Color shades, veins or relief. Each veneer has its own story.


French Walnut


Europe, Asia
Central, Western and Southern Europe, cultivated in Asia Minor, North Africa, North India and China. Most appreciated within Europe is the French Walnut and the Italian Walnut. Due to the severe periods of frost in France in the last ten years a great many of the existing trees were damaged and thus are not longer suitable for the veneer industry. As a result, veneer production has fallen off greatly and good logs can only be obtained in isolated cases. Turkish, Spanish and Caucasian Walnut is available, but no so much in demand because of their highly conspicuous and distinct texture.


The colour is light to dark brown of mouse grey, often with dark growth lines.
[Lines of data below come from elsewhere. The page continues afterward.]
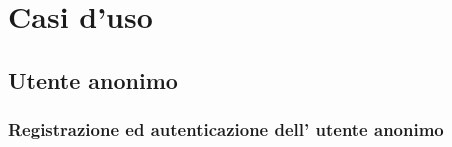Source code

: \documentclass{article}
\begin{document}
\clearpage

\section{Casi d'uso}

\subsection{Utente anonimo}

\subsubsection{Registrazione ed autenticazione dell' utente anonimo}
\end{document}
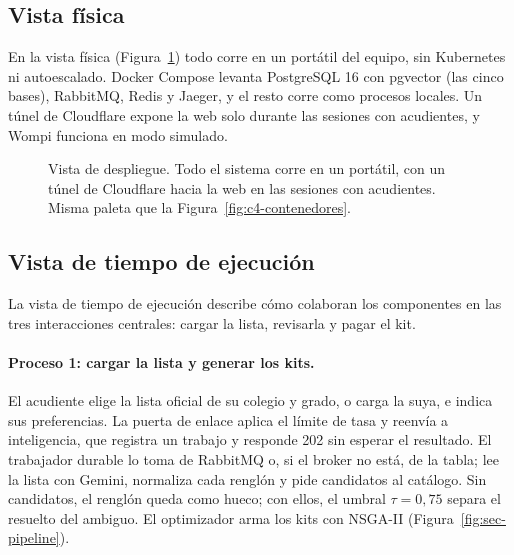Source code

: \subsection{Vista física}
\label{sec:vista-fisica}

En la vista física (Figura~\ref{fig:despliegue}) todo corre en un portátil del equipo, sin Kubernetes ni autoescalado. Docker Compose levanta PostgreSQL 16 con pgvector (las cinco bases), RabbitMQ, Redis y Jaeger, y el resto corre como procesos locales. Un túnel de Cloudflare expone la web solo durante las sesiones con acudientes, y Wompi funciona en modo simulado.

\begin{figure}[!htb]
\centering
\resizebox{0.6\textwidth}{!}{}
\caption[Vista de despliegue: cómo corre Tukit en el equipo.]{Vista de despliegue. Todo el
sistema corre en un portátil, con un túnel de Cloudflare hacia la web en las sesiones con acudientes.
Misma paleta que la Figura~\ref{fig:c4-contenedores}.}
\label{fig:despliegue}
\end{figure}

\subsection{Vista de tiempo de ejecución}
\label{sec:proceso}
\label{sec:vista-procesos}

La vista de tiempo de ejecución describe cómo colaboran los componentes en las tres interacciones centrales: cargar la lista, revisarla y pagar el kit.

\paragraph{Proceso 1: cargar la lista y generar los kits.} El acudiente elige la lista oficial de su colegio y grado, o carga la suya, e indica sus preferencias. La puerta de enlace aplica el límite de tasa y reenvía a inteligencia, que registra un trabajo y responde 202 sin esperar el resultado. El trabajador durable lo toma de RabbitMQ o, si el broker no está, de la tabla; lee la lista con Gemini, normaliza cada renglón y pide candidatos al catálogo. Sin candidatos, el renglón queda como hueco; con ellos, el umbral $\tau = 0{,}75$ separa el resuelto del ambiguo. El optimizador arma los kits con NSGA-II (Figura~\ref{fig:sec-pipeline}).

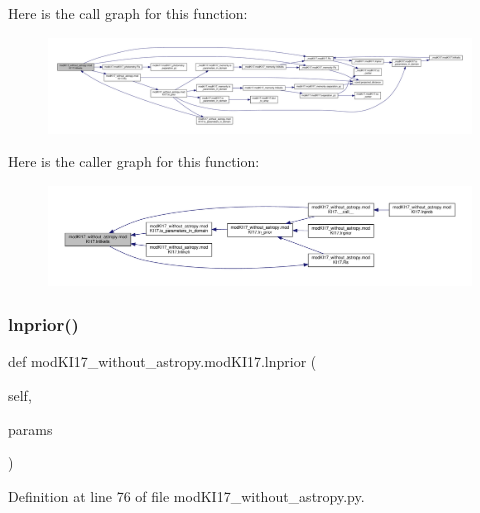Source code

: Here is the call graph for this function\+:\nopagebreak
\begin{figure}[H]
\begin{center}
\leavevmode
\includegraphics[width=350pt]{d3/df4/classmodKI17__without__astropy_1_1modKI17_ab936b4548a8cece5971ccd63db9bccc5_cgraph}
\end{center}
\end{figure}
Here is the caller graph for this function\+:\nopagebreak
\begin{figure}[H]
\begin{center}
\leavevmode
\includegraphics[width=350pt]{d3/df4/classmodKI17__without__astropy_1_1modKI17_ab936b4548a8cece5971ccd63db9bccc5_icgraph}
\end{center}
\end{figure}
\mbox{\label{classmodKI17__without__astropy_1_1modKI17_abd872f61c836ff783aa00f80a94674b2}} 
\subsubsection{\texorpdfstring{lnprior()}{lnprior()}}
{\footnotesize\ttfamily def mod\+K\+I17\+\_\+without\+\_\+astropy.\+mod\+K\+I17.\+lnprior (\begin{DoxyParamCaption}\item[{}]{self,  }\item[{}]{params }\end{DoxyParamCaption})}



Definition at line 76 of file mod\+K\+I17\+\_\+without\+\_\+astropy.\+py.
Certain periods of furniture are firmly associated with the use of this wood (for example, Queen Anne furniture in Great Britain ). The trunks are generally dug out with the roots which are used to produce the choice head veneer.


Walnut can be worked with all tools without difficulty. Planed surfaces are very smooth.

As a rule Walnut can be dried without problems provided that the drying is not hurried.


The decorative pattern is highlighted by silky lustre varnish. This wood is also extremely suitable for polishing.


Glue joints have high tensile strength. Screw joints hold firmly but should be pre-drilled.

Similar woods

Butternut, American Walnut, Boire


Sliced veneer and lumber used in high quality architectural woodwork. Only of significance for mass-produced furniture in Southern Europe.